When you reach the line containing "descriptors largely align" in the records below, start copying exactly, and stop once you have copied the line containing "potential for 'shortcut".
Start of Block
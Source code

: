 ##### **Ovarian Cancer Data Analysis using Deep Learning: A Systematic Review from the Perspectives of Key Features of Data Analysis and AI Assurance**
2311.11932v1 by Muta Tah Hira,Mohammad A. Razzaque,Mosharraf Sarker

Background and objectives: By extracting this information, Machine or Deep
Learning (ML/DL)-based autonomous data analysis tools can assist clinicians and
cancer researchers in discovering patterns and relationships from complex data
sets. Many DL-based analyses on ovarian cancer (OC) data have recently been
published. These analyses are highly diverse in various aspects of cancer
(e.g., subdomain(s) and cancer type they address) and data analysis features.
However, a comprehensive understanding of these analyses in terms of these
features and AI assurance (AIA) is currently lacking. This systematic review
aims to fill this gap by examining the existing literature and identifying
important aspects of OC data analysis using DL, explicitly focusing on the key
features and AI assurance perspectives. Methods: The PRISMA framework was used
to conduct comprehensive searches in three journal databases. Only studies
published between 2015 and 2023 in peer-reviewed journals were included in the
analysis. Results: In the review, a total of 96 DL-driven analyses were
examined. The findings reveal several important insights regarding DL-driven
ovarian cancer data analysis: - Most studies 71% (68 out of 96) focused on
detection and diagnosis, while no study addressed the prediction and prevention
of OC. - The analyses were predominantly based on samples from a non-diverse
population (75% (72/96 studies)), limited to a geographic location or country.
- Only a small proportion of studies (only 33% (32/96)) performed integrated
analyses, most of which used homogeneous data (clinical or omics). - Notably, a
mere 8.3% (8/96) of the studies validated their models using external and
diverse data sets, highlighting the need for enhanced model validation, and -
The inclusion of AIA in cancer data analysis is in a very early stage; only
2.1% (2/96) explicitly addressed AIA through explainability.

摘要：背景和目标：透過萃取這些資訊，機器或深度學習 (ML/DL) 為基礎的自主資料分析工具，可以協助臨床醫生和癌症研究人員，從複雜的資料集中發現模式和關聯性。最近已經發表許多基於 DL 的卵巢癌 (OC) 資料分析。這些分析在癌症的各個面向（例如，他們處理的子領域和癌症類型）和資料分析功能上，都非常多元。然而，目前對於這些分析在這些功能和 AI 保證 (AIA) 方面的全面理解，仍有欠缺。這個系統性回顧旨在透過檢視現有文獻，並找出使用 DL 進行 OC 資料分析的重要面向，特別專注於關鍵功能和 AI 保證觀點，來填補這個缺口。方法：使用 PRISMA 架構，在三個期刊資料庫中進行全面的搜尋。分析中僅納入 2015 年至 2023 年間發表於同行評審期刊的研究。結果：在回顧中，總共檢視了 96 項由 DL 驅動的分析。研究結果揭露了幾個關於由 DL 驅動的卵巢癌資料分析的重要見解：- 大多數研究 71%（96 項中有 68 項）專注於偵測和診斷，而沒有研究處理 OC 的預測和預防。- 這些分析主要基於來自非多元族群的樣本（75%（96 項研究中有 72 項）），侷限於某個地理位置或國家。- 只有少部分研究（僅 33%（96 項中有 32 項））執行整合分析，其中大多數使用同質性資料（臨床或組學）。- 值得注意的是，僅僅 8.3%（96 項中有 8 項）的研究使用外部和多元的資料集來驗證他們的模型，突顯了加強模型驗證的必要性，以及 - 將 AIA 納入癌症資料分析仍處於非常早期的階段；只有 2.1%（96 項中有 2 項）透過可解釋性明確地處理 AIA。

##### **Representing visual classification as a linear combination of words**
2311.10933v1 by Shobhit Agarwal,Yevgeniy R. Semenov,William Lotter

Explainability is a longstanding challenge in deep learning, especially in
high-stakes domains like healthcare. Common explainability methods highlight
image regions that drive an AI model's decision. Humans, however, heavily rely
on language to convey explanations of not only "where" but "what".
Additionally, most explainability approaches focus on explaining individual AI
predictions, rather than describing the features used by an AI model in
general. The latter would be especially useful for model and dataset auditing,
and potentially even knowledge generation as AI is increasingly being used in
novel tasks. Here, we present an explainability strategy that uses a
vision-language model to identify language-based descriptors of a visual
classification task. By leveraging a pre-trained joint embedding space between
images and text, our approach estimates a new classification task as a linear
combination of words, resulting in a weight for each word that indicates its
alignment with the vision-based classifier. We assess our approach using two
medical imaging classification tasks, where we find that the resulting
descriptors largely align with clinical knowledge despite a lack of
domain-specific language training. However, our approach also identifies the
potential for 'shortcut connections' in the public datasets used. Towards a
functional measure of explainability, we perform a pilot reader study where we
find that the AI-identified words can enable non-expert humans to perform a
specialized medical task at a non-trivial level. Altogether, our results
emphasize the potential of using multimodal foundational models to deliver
End of Block
### [Task response]
descriptors largely align with clinical knowledge despite a lack of
domain-specific language training. However, our approach also identifies the
potential for 'shortcut connections' in the public datasets used. Towards a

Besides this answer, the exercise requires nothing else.